The Love Markets Give Weimar the Slip

The Love Markets (Photo: Laurie Clark)

At the end of The Love Markets‘ first set, for their rendition of Angie Louise‘s ribald anthem “My Little Wiener Schnitzel,” singers Nick Garrison and Louise began tossing sticks of meat into the crowd, and butterscotch kisses, and the gentleman adjacent to me sprang suddenly to life, waving briskly, then settling back dejectedly when he realized no treats were forthcoming for the balcony row.

“I knew we weren’t going to get any,” he told me. “They’re not aerodynamic enough.” I was almost tempted to challenge him on that statement, but the song was starting, and its beer-hall-polka rhythm would soon have everyone swaying in their seats. Besides, isn’t that exactly the kind of thing you hope will happen at a cabaret? All irony had vanished, for a second: STICKS OF MEAT! UP HERE!

Very much like Weimar, I imagine.

We were all in the Bullitt Cabaret at ACT Theatre for this sold-out, one-night-only show (like MacArthur, The Love Markets plan to return: keep an eye on their upcoming gigs calendar), with cabaret-style tables on the main floor, and bar stools along the balcony. On stage, it was all black slips (they reappeared in lavender for the second set) and berets, treating you to the experience of seeing Dave Pascal with a trademark bass player’s deadpan thousand-yard gaze and a drooping shoulder strap.

The Love Markets were born from the aftermath of 5th Avenue’s production of Cabaret a few years ago, when Garrison and Louise decided the cabaret must go on. Backed by Rob Witmer on accordion, Dave Marriott on trombone, Pascal on bass, and Chris Monroe on drums, Garrison and Louise simply sing, with occasional time-outs for between-song banter, which is when you learn that Garrison’s niece, when she was two, looked “just like” Marion Clotillard as Edith Piaf, so Garrison taught her to go around clutching her head and shouting, “Marcel!
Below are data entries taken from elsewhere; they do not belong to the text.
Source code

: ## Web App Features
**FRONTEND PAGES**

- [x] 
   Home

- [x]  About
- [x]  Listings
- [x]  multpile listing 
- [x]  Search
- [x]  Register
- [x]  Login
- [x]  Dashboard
Marcel!”

Nick Garrison and Angie Louise (Photo: Laurie Clark)

Songs in the repertoire are by Kander & Ebb, Hanns Eisler, Kurt Weill, Friedrich Hollaender, Piaf, but also by Leonard Cohen, Janis Ian, and Angie Louise herself. If it takes a certain chutzpah to put your songs in the mix with Weill, Louise’s efforts come off very well. Partly, this is context: Cabaret would normally bring you music (and concerns) of the day, and Louise’s “Ballad of the Housing Bubble” is a terrific tune that feels very right, uniting eras in outrage over banksters and fleeced sheep. “Banks of the Lake Wannsee” is a meditation on the arrival of something called “leisure time,” abruptly lost as Germany went to war–even on a first hearing it’s powerful.

Garrison’s tenor and Louise’s alto make a unique combination, with Louise swooping down for low notes. Both are relatively big-voiced compared to pop singers, and technically and stylistically adept. They adopt and discard different vocal mannerisms, and accents, depending upon the song. They seem to sing from a sense of each song’s character; sometimes that’s winking double entendre, sometimes it’s the displaced-refugee angst of Eisler’s “To the Little Radio.” For fans of Garrison, his “La Vie en rose” is probably worth the admission.

In the end, the only thing missing was the steady clink of glasses in a real nightclub (no table service at the Bullitt). That’s not just because I like cocktails, but because the evening’s war-weary, poverty-burdened, prostitute-laden, gay-anthemed lyrics don’t feel the least bit remote, the way The Love Markets sing them.